- Cover of the first Japanese volume of Monkey High! as published by Shogakukan

サルヤマっ! (Saruyama!)
- Genre: Comedy, romance
- Written by: Shouko Akira [ja]
- Published by: Shogakukan
- English publisher: NA: Viz Media;
- Magazine: Deracomi Betsucomi
- Original run: 2004 – February 2008
- Volumes: 8

= Monkey High! =

Japanese shōjo manga series by Shouko Akira

Monkey High! (サルヤマっ!, Saruyama!) is a Japanese shōjo manga series written and illustrated by Shouko Akira. It was first serialized in Shogakukan's Deracomi magazine, starting in 2004. It transferred to Betsucomi magazine in the October 2005 issue (released in September) and ran until its conclusion in the March 2008 issue (released in February). Shogakukan later collected the individual chapters into eight bound volumes under the Flower Comics imprint. Viz Media licensed the series for an English-language release in North America.

==Synopsis==
After her politician father is disgraced by a scandal, Haruna Aizawa transfers to a new high school.
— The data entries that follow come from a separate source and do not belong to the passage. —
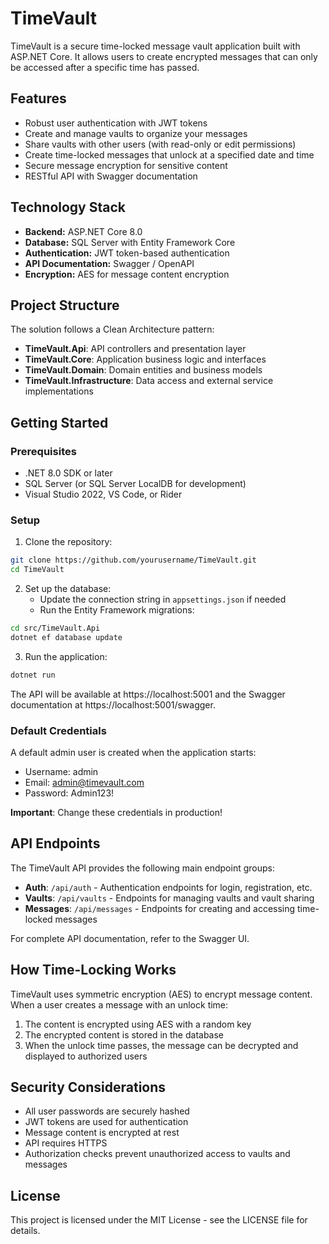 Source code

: # TimeVault

TimeVault is a secure time-locked message vault application built with ASP.NET Core. It allows users to create encrypted messages that can only be accessed after a specific time has passed.

## Features

- Robust user authentication with JWT tokens
- Create and manage vaults to organize your messages
- Share vaults with other users (with read-only or edit permissions)
- Create time-locked messages that unlock at a specified date and time
- Secure message encryption for sensitive content
- RESTful API with Swagger documentation

## Technology Stack

- **Backend:** ASP.NET Core 8.0
- **Database:** SQL Server with Entity Framework Core
- **Authentication:** JWT token-based authentication
- **API Documentation:** Swagger / OpenAPI
- **Encryption:** AES for message content encryption

## Project Structure

The solution follows a Clean Architecture pattern:

- **TimeVault.Api**: API controllers and presentation layer
- **TimeVault.Core**: Application business logic and interfaces
- **TimeVault.Domain**: Domain entities and business models
- **TimeVault.Infrastructure**: Data access and external service implementations

## Getting Started

### Prerequisites

- .NET 8.0 SDK or later
- SQL Server (or SQL Server LocalDB for development)
- Visual Studio 2022, VS Code, or Rider

### Setup

1. Clone the repository:
```bash
git clone https://github.com/yourusername/TimeVault.git
cd TimeVault
```

2. Set up the database:
   - Update the connection string in `appsettings.json` if needed
   - Run the Entity Framework migrations:
```bash
cd src/TimeVault.Api
dotnet ef database update
```

3. Run the application:
```bash
dotnet run
```

The API will be available at https://localhost:5001 and the Swagger documentation at https://localhost:5001/swagger.

### Default Credentials

A default admin user is created when the application starts:

- Username: admin
- Email: admin@timevault.com
- Password: Admin123!

**Important**: Change these credentials in production!

## API Endpoints

The TimeVault API provides the following main endpoint groups:

- **Auth**: `/api/auth` - Authentication endpoints for login, registration, etc.
- **Vaults**: `/api/vaults` - Endpoints for managing vaults and vault sharing
- **Messages**: `/api/messages` - Endpoints for creating and accessing time-locked messages

For complete API documentation, refer to the Swagger UI.

## How Time-Locking Works

TimeVault uses symmetric encryption (AES) to encrypt message content. When a user creates a message with an unlock time:

1. The content is encrypted using AES with a random key
2. The encrypted content is stored in the database
3. When the unlock time passes, the message can be decrypted and displayed to authorized users

## Security Considerations

- All user passwords are securely hashed
- JWT tokens are used for authentication
- Message content is encrypted at rest
- API requires HTTPS
- Authorization checks prevent unauthorized access to vaults and messages

## License

This project is licensed under the MIT License - see the LICENSE file for details.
Haruna thinks that school life is just like a monkey mountain—all the monkeys form cliques, get into fights, and get back together again. The school she just transferred to is no exception. There's even a boy called Macharu who reminds her of a baby monkey.
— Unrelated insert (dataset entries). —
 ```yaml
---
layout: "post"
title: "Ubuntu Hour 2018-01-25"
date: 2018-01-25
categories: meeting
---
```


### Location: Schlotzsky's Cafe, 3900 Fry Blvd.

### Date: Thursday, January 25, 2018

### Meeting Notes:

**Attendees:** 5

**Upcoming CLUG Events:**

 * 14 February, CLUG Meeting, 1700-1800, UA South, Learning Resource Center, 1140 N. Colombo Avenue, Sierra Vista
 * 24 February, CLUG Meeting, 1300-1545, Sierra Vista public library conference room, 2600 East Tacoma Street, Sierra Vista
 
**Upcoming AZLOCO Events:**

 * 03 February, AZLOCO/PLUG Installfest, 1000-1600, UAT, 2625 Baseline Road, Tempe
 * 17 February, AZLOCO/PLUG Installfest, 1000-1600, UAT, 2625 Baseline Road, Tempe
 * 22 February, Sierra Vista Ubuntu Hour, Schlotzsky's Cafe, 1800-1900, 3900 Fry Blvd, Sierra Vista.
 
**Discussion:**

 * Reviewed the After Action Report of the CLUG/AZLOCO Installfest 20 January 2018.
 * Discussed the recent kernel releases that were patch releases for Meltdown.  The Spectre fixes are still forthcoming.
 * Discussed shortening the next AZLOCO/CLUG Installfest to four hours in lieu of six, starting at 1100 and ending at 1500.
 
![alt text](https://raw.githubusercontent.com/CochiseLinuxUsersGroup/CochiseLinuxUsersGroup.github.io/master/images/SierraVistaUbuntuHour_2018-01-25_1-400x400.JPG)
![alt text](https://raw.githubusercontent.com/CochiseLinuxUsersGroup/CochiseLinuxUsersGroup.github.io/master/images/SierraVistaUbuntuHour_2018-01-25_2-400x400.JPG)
It's hard enough fitting in at a new school while dealing with family problems. Will Haruna remain jaded and distance herself from everyone around her? Or will Macharu win her over with his monkey magic?

==Characters==
- Haruna Aizawa is the new transfer student. She transferred out of her old school because her father was involved in a political scandal. At first, she is very reserved and condescending to her fellow peers, comparing them to monkeys. She quickly ends up falling for Masaru, and even when they begin dating, she likes to deny her feelings for him due to embarrassment.
- Masaru "Macharu" Yamashita is a goofy boy that attends Haruna's new school. He is often referred to as the "Baby Monkey" because of his personality and appearance. He is very close with Atsu. Macharu's family runs a produce store, which keeps both of his parents busy. His little sister, Misato, resembles him closely. He quickly falls for Haruna. The two eventually begin dating. Masaru thinks that he will marry Haruna one day; he is so sure about this that he told her father.
- Atsuyuki Kidao is a classmate and friend of both Haruna and Masaru. He is the student council president and is popular with the girls. Though he seems like a player, Atsu is very kind and caring, often helping Masaru and Haruna make up when they fight. Later on, however, he seems to develop feelings for Haruna, though he doesn't act on it until later in the story. He often teases Masaru. His family runs a beauty salon.
- Chika is a classmate. She attended middle school with Haruna where she was the captain of the girls' basketball team. Chika greatly admires Haruna, resulting in her thinking Masaru isn't good enough for Haruna. Chika joins the student council with Atsu.
- Kobuhei is a classmate. He is seen as comical as others often tease him because he is really fat. Though he doesn't have good looks, Kobuhei is talented in singing, even joining a band and getting gigs.

==Reception==
Theron Martin at Anime News Network comments on the author's depiction of both the male and female lead having the same height. Manga Life's Ysabet Reinhardt MacFarlane commends the author for "contrasting the emotional moments and the hectic school scenes". Comics Worth Reading's Johanna Draper Carlson comments on the manga's uniqueness in the shōjo genre.